The high rate of acceptance to rescreen may be attributable to knowledge acquired by the women from initial antenatal health education and counseling by the public health nurses/midwives and counselors of the PMTCT program respectively. Furthermore, the patients' initial negative test results may have acted as further "stimulus" to rescreen. Maternal age more than 25 years, secondary and post-secondary education and parity ≥1 were all statistical significant factors associated with acceptance to rescreen. However, occupation and marital status were non-significant factors. Similar findings had been reported for Cameroonian women. [35] The low mean parity of women in this study was due to the high preponderance of nulliparous women (31.0%).

The incidence of HIV in this study, 0.25%, is much lower than the 2.3-12% reported for Ugandan women, [15],[27] the 2.6%, 2.9%, 3.0% and 4.4% for women in Kenya, [32] Botswana, [36] South Africa [16] and Swaziland [26] respectively. A recent study from South Africa showed an estimated point HIV incidence of 11.2% per year. [28] In a disaggregated data from a northern Nigerian study, [33] 2.1% seroconversion rate was reported. This is over eight-fold the incidence of HIV found in this study. In these other studies, the time interval from early pregnancy to repeat peripartum HIV testing ranged from 12 to 60 weeks. In this study, the minimum time interval was 12 weeks.

Early commencement of HAART and continuing during labor, delivery and immediate postpartum period plus neonatal ARV prophylaxis is the mainstay of reducing VT especially when the infant is not breastfed. [8],[32] Such intervention is associated with VT ≤2% [1],[3],[4],[5],[6],[7],[8] even though WHO recently recommended breastfeeding with ARV prophylaxis. [18]

Without retesting, one woman in this study would not have received appropriate intrapartum and postpartum HIV interventions. This study highlights the benefit of this strategy especially when the risk of seroconversion or new infection cannot be convincingly excluded. In Botswana, it has been estimated that maternal transmission secondary to HIV seroconversion during pregnancy could account for more than 40%. [36],[37] The outcome for the one HIV-exposed infant was good (HIV negative), which was the main objective of PMTCT interventions. The physical and psychological benefit to the couple, family members and friends, care-givers and the society of preventing perinatal HIV/AIDS compared with the high infant mortality and expensive cost of lifetime medical care of an infected child [38],[39] cannot be quantified in monetary terms.

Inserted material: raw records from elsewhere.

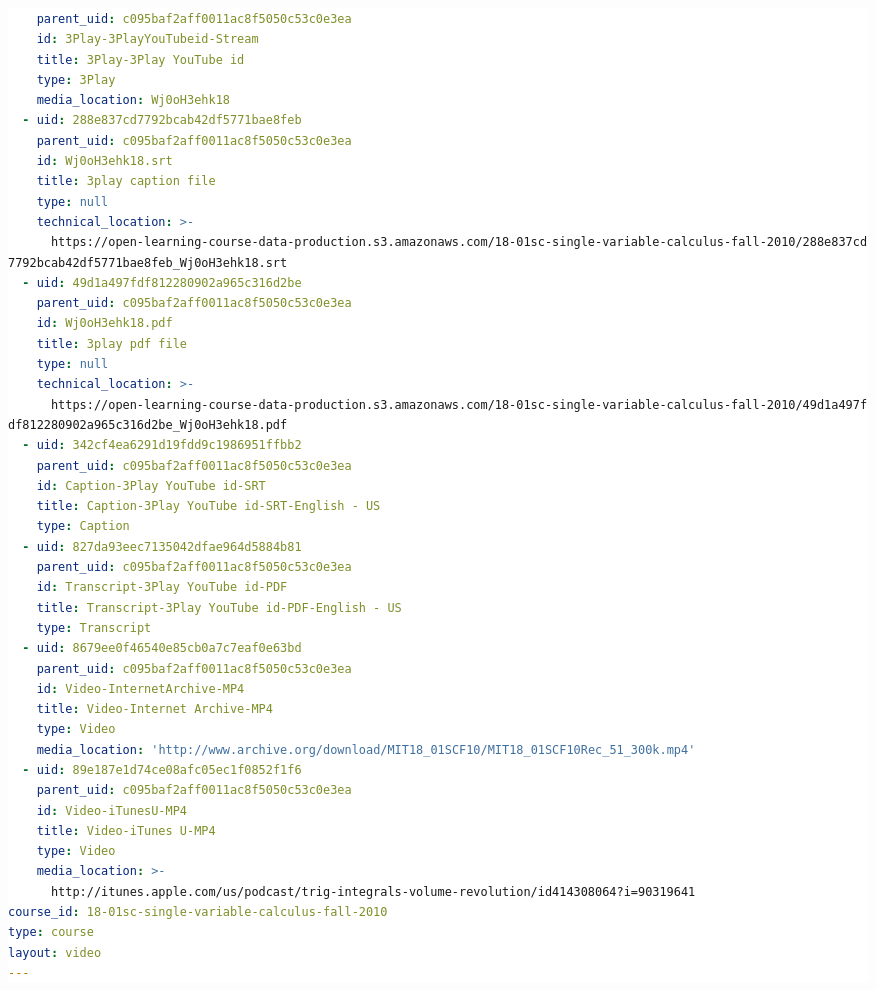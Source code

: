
 ```yaml
    parent_uid: c095baf2aff0011ac8f5050c53c0e3ea
    id: 3Play-3PlayYouTubeid-Stream
    title: 3Play-3Play YouTube id
    type: 3Play
    media_location: Wj0oH3ehk18
  - uid: 288e837cd7792bcab42df5771bae8feb
    parent_uid: c095baf2aff0011ac8f5050c53c0e3ea
    id: Wj0oH3ehk18.srt
    title: 3play caption file
    type: null
    technical_location: >-
      https://open-learning-course-data-production.s3.amazonaws.com/18-01sc-single-variable-calculus-fall-2010/288e837cd7792bcab42df5771bae8feb_Wj0oH3ehk18.srt
  - uid: 49d1a497fdf812280902a965c316d2be
    parent_uid: c095baf2aff0011ac8f5050c53c0e3ea
    id: Wj0oH3ehk18.pdf
    title: 3play pdf file
    type: null
    technical_location: >-
      https://open-learning-course-data-production.s3.amazonaws.com/18-01sc-single-variable-calculus-fall-2010/49d1a497fdf812280902a965c316d2be_Wj0oH3ehk18.pdf
  - uid: 342cf4ea6291d19fdd9c1986951ffbb2
    parent_uid: c095baf2aff0011ac8f5050c53c0e3ea
    id: Caption-3Play YouTube id-SRT
    title: Caption-3Play YouTube id-SRT-English - US
    type: Caption
  - uid: 827da93eec7135042dfae964d5884b81
    parent_uid: c095baf2aff0011ac8f5050c53c0e3ea
    id: Transcript-3Play YouTube id-PDF
    title: Transcript-3Play YouTube id-PDF-English - US
    type: Transcript
  - uid: 8679ee0f46540e85cb0a7c7eaf0e63bd
    parent_uid: c095baf2aff0011ac8f5050c53c0e3ea
    id: Video-InternetArchive-MP4
    title: Video-Internet Archive-MP4
    type: Video
    media_location: 'http://www.archive.org/download/MIT18_01SCF10/MIT18_01SCF10Rec_51_300k.mp4'
  - uid: 89e187e1d74ce08afc05ec1f0852f1f6
    parent_uid: c095baf2aff0011ac8f5050c53c0e3ea
    id: Video-iTunesU-MP4
    title: Video-iTunes U-MP4
    type: Video
    media_location: >-
      http://itunes.apple.com/us/podcast/trig-integrals-volume-revolution/id414308064?i=90319641
course_id: 18-01sc-single-variable-calculus-fall-2010
type: course
layout: video
---
```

One limitation of this study is the relatively small sample size. In spite of this, one case of seroconversion (acute or new infection) was detected and a new infant infection averted. Thus, any measures that will avert perinatal HIV and reduce heterosexual HIV infections through HCT for spouse and safer sex practices are, obviously, well-directed interventions and intrapartum rescreening is one of them.


  Conclusion Top


The study has attempts to highlight the benefit of repeat intrapartum screening of supposedly low-risk women whose status of HIV seroconversion (acute or new infection) was uncertain. Though the rate of seroconversion was low, a perinatal HIV infection was averted thus contributing to the realization of the international goal of "no new HIV infection by 2015". Although a large multicenter study to evaluate our findings are ongoing, studies to determine the cost-benefits of such interventions are necessary.


  Acknowledgements Top


We are grateful to the study participants, the PMTCT Program counselors, the antenatal and labor ward staff for their assistance. We acknowledge the technical assistance of the Institute of Human Virology Nigeria and the University of Maryland School of Medicine. We also appreciate the Government of Nigeria and the US Government (PEPFAR and the US National Institutes of Health Fogarty AIDS International Training Research Program-D43 TW001041) for their support for the program and capacity building from which our clients and staff are beneficiaries. Finally, we are indebted to Professor Lorraine Sherr for the useful perspective.